**Task to complete**
Using the records below, find every line that includes "data" and copy it.

**Task inputs**
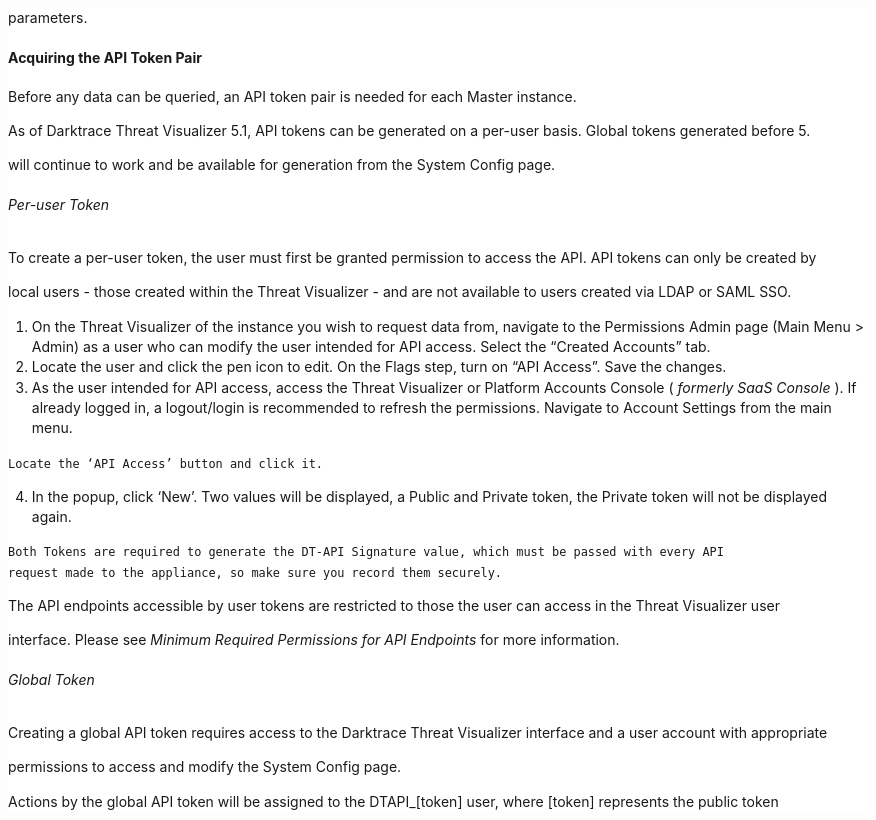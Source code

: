 parameters.

#### Acquiring the API Token Pair

Before any data can be queried, an API token pair is needed for each Master instance.

As of Darktrace Threat Visualizer 5.1, API tokens can be generated on a per-user basis. Global tokens generated before 5.

will continue to work and be available for generation from the System Config page.

###### Per-user Token

To create a per-user token, the user must first be granted permission to access the API. API tokens can only be created by

local users - those created within the Threat Visualizer - and are not available to users created via LDAP or SAML SSO.

1. On the Threat Visualizer of the instance you wish to request data from, navigate to the Permissions Admin page
    (Main Menu > Admin) as a user who can modify the user intended for API access. Select the “Created
    Accounts” tab.
2. Locate the user and click the pen icon to edit. On the Flags step, turn on “API Access”. Save the changes.
3. As the user intended for API access, access the Threat Visualizer or Platform Accounts Console ( _formerly SaaS_
    _Console_ ). If already logged in, a logout/login is recommended to refresh the permissions. Navigate to Account
    Settings from the main menu.

```
Locate the ‘API Access’ button and click it.
```
4. In the popup, click ‘New’. Two values will be displayed, a Public and Private token, the Private token will not be
    displayed again.

```
Both Tokens are required to generate the DT-API Signature value, which must be passed with every API
request made to the appliance, so make sure you record them securely.
```
The API endpoints accessible by user tokens are restricted to those the user can access in the Threat Visualizer user

interface. Please see _Minimum Required Permissions for API Endpoints_ for more information.


###### Global Token

Creating a global API token requires access to the Darktrace Threat Visualizer interface and a user account with appropriate

permissions to access and modify the System Config page.

Actions by the global API token will be assigned to the DTAPI_[token] user, where [token] represents the public token


[api-request]: /modelbreaches?starttime=1701388800000&endtime=
[public-token]: 118v8jecrbrtkucou5a34hsbzounohx6jce61dwy
[private-token]: 7chbwad4hl4n5ok69e2edrs2ogpiqy8ldd5oozdb
[date]: 20230101T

**Written answer**
Before any data can be queried, an API token pair is needed for each Master instance.
1. On the Threat Visualizer of the instance you wish to request data from, navigate to the Permissions Admin page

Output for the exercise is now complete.